异步调度对于微基准测试有一个稍微令人惊讶的结果。
>>> %time jnp.dot(x, x)
CPU times: user 267 µs, sys: 93 µs, total: 360 µs
Wall time: 269 µs
Array([[255.01972961, 246.64862061, 254.13371277, ...,
233.67948914, 247.68939209, 238.36853027],
[262.65979004, 253.28910828, 259.18252563, ...,
239.03181458, 253.16757202, 249.44122314],
[259.38916016, 252.72747803, 258.23059082, ...,
237.83563232, 252.41094971, 246.62471008],
...,
[256.15814209, 250.09197998, 254.72172546, ...,
239.23876953, 247.72680664, 244.16642761],
[268.22662354, 258.91204834, 262.33398438, ...,
245.26651001, 259.05389404, 258.33700562],
[254.16134644, 251.7543335, 256.08300781, ..., 238.59848022,
245.62597656, 240.22348022]], dtype=float32)
269µs 对于 CPU 上 1000x1000 矩阵乘法来说是一个非常短的时间! 然而,事实证明异步调度会误导我们,我们没有计时矩阵乘法的执行时间,而只是调度工作的时间。 为了衡量操作的真实成本,我们必须在主机上读取该值(例如,将其转换为普通的旧主机端 numpy 数组),或者使用 jax.Array
值上的 block_until_ready()
方法来等待生成它的计算完成。
>>> %time np.asarray(jnp.dot(x, x))
CPU times: user 61.1 ms, sys: 0 ns, total: 61.1 ms
Wall time: 8.09 ms
Out[16]:
array([[255.01973, 246.64862, 254.13371, ..., 233.67949, 247.68939,
238.36853],
[262.6598 , 253.28911, 259.18253, ..., 239.03181, 253.16757,
249.44122],
[259.38916, 252.72748, 258.2306 , ..., 237.83563, 252.41095,
246.62471],
...,
[256.15814, 250.09198, 254.72173, ..., 239.23877, 247.7268 ,
244.16643],
[268.22662, 258.91205, 262.33398, ..., 245.26651, 259.0539 ,
258.337 ],
[254.16135, 251.75433, 256.083 , ..., 238.59848, 245.62598,
240.22348]], dtype=float32)
>>> %time jnp.dot(x, x).block_until_ready()

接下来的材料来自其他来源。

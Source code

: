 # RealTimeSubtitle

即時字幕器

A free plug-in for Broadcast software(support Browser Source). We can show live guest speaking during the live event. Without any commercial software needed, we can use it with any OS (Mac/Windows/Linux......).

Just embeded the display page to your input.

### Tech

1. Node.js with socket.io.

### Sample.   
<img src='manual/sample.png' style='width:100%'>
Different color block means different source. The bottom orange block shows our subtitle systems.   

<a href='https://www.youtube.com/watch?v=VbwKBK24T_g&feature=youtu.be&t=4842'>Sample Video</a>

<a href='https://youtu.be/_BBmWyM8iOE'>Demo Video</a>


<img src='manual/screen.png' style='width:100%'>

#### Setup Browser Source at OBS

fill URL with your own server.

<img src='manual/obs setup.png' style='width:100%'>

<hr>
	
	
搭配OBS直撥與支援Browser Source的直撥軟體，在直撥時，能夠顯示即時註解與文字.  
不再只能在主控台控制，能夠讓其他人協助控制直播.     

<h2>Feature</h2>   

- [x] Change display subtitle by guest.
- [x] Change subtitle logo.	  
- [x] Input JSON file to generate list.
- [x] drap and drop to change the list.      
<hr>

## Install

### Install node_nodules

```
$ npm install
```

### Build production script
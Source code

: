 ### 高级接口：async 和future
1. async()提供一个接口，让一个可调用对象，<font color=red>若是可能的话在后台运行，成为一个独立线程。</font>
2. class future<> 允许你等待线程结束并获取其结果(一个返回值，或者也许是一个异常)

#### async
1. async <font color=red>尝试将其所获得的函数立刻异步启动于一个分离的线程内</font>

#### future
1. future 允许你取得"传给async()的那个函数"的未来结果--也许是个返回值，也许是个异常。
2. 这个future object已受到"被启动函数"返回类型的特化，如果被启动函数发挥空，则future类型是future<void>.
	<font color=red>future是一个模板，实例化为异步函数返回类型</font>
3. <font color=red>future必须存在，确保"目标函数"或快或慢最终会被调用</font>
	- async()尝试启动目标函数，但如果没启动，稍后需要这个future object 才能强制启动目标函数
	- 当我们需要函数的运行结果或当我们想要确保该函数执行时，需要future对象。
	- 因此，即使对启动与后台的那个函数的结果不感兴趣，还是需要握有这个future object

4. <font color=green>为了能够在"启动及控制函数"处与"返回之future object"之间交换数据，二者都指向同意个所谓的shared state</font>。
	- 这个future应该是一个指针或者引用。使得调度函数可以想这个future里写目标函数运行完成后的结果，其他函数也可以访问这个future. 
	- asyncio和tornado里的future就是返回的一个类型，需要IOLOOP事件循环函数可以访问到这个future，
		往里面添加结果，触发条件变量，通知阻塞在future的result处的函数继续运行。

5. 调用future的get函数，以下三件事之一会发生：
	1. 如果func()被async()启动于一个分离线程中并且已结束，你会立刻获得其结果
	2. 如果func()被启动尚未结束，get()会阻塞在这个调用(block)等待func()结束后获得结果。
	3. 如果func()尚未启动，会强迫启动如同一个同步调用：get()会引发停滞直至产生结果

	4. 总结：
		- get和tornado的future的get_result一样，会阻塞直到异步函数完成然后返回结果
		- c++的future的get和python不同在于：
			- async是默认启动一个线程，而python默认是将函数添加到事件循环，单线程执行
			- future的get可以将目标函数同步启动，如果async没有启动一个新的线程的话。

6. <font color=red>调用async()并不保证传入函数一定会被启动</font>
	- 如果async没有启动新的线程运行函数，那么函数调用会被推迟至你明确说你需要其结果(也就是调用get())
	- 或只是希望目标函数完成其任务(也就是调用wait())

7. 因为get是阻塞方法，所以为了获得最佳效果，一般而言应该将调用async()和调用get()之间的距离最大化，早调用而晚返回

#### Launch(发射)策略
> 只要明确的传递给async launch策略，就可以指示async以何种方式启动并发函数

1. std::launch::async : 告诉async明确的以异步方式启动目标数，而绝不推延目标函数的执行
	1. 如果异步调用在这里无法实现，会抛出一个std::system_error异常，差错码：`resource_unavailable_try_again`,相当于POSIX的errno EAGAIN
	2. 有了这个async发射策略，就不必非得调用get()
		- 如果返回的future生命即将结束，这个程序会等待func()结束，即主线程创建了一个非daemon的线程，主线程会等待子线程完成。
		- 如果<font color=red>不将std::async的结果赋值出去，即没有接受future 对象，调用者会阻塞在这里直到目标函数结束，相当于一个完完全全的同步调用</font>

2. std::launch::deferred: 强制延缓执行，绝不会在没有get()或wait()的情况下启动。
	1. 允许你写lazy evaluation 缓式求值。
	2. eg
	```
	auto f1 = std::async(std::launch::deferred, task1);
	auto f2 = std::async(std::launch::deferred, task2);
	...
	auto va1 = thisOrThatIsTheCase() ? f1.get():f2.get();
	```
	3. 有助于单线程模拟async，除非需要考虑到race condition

CPU times: user 50.3 ms, sys: 928 µs, total: 51.2 ms
Wall time: 4.92 ms
Array([[255.01972961, 246.64862061, 254.13371277, ...,
233.67948914, 247.68939209, 238.36853027],
[262.65979004, 253.28910828, 259.18252563, ...,
239.03181458, 253.16757202, 249.44122314],
[259.38916016, 252.72747803, 258.23059082, ...,
237.83563232, 252.41094971, 246.62471008],
...,
[256.15814209, 250.09197998, 254.72172546, ...,
239.23876953, 247.72680664, 244.16642761],
[268.22662354, 258.91204834, 262.33398438, ...,
245.26651001, 259.05389404, 258.33700562],
[254.16134644, 251.7543335, 256.08300781, ..., 238.59848022,
245.62597656, 240.22348022]], dtype=float32)
在不将结果传输回 Python 的情况下进行阻塞通常更快,并且通常是在编写计算时间的微基准测试时的最佳选择。